Plebs zapomina, że programy kulinarne, wzorowane na tych z zachodu, mają pewną konwencję, w którą pan Amaro próbował się wpisać, naśladując w pewnym stopniu postać Gordona Ramseya. Według mnie wyszło mu to bardzo dobrze, bo dodał też wiele o siebie.
Przede wszystkim na szacunek zasługują jego dokonania kulinarne, bo jest bezdyskusyjnie jednym z najlepszych kucharzy w Polsce oraz na świecie. Najbardziej w jego programach, np. w Top Chef, podoba mi sie, gdy uczestnicy traktują go jak jakiegoś guru. Są to często ludzie z wieloma latami doświadczenia w gastonomii, a przy nim wyglądają jak studenciaki. Amaro często potrafi podpowiedzieć jedną zmianę do prezentowanego dania, która wyniosłaby je na inny poziom i za każdym razem uczestnicy wyglądają jakby doznali objawienia.

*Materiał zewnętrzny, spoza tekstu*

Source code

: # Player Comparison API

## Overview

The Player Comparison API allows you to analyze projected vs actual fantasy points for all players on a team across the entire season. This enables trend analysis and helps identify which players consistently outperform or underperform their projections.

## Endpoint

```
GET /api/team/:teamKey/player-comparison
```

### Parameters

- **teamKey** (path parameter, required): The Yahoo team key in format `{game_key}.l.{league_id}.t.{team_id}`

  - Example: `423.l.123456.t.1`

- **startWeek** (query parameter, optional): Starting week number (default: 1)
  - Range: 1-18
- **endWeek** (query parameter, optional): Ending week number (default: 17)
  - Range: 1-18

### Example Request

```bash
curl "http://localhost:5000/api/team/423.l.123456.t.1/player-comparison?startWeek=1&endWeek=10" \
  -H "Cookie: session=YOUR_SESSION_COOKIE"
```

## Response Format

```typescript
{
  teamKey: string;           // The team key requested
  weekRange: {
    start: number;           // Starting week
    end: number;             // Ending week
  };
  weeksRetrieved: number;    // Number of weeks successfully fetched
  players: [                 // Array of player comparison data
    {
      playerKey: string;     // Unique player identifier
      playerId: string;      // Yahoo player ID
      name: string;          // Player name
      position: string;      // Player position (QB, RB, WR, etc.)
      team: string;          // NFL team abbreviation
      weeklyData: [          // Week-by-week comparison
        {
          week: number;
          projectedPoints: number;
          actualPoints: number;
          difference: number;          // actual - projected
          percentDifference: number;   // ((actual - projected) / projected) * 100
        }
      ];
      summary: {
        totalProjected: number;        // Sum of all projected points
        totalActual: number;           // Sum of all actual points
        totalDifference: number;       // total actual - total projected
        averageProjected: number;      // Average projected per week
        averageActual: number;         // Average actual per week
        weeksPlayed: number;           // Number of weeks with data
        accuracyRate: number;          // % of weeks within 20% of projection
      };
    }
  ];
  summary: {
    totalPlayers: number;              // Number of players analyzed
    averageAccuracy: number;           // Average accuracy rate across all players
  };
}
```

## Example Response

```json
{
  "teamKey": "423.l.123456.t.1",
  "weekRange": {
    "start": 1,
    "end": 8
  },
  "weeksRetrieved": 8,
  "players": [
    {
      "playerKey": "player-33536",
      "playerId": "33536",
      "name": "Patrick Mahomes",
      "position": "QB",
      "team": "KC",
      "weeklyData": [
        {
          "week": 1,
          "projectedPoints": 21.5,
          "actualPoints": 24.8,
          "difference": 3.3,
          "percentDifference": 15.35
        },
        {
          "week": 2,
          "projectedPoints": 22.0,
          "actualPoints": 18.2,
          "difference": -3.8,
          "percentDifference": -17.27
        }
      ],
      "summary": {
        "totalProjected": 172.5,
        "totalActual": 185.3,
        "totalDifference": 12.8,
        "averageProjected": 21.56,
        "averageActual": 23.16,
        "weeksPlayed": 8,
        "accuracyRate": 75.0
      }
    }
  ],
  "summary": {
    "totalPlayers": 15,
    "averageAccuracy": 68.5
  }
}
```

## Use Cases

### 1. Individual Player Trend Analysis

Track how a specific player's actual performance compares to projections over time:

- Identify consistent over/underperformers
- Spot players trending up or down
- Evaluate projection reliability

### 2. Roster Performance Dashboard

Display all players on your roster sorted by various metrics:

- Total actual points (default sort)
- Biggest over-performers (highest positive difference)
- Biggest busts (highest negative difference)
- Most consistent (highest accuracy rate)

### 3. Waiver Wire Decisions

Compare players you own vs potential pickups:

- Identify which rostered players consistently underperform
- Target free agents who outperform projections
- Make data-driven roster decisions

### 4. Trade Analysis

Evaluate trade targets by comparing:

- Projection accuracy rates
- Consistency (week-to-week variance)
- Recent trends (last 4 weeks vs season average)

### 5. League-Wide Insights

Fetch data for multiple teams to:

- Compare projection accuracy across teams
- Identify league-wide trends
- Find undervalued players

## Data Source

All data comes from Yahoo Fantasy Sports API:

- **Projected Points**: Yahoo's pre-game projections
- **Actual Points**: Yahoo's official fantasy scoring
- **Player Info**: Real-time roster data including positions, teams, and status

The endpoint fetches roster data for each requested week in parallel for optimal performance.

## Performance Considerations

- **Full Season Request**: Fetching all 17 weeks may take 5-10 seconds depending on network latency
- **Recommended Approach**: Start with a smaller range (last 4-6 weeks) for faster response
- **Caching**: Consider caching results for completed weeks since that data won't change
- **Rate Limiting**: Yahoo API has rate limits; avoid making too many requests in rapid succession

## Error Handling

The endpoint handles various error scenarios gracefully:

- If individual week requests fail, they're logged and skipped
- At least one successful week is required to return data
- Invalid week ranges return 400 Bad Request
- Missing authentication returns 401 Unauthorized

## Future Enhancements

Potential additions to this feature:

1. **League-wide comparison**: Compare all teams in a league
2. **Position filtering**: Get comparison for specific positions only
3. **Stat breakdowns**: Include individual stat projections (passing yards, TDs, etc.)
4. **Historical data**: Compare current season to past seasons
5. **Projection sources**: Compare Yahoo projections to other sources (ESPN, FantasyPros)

Podsumowując - plebs będzie się pieklił, że "omg jaki cham, jak on moze tych ludzi tak traktowac??!?!", natomiast osoba inteligentna dostrzeze jego kunszt i ogromna wiedze, doceniana przez wszystkich uczestnikow jego programow. Jest to po prostu ekscentryczny geniusz, podrasowany na potrzeby programów rozrywkowych.
PS. "Jest to po prostu ekscentryczny geniusz,"
_______
Co w nim takiego ekscentrycznego? Zmiana żon (mało oryginalna w szołbizie), czy może to, że z celebryty stał się katocelebrytą?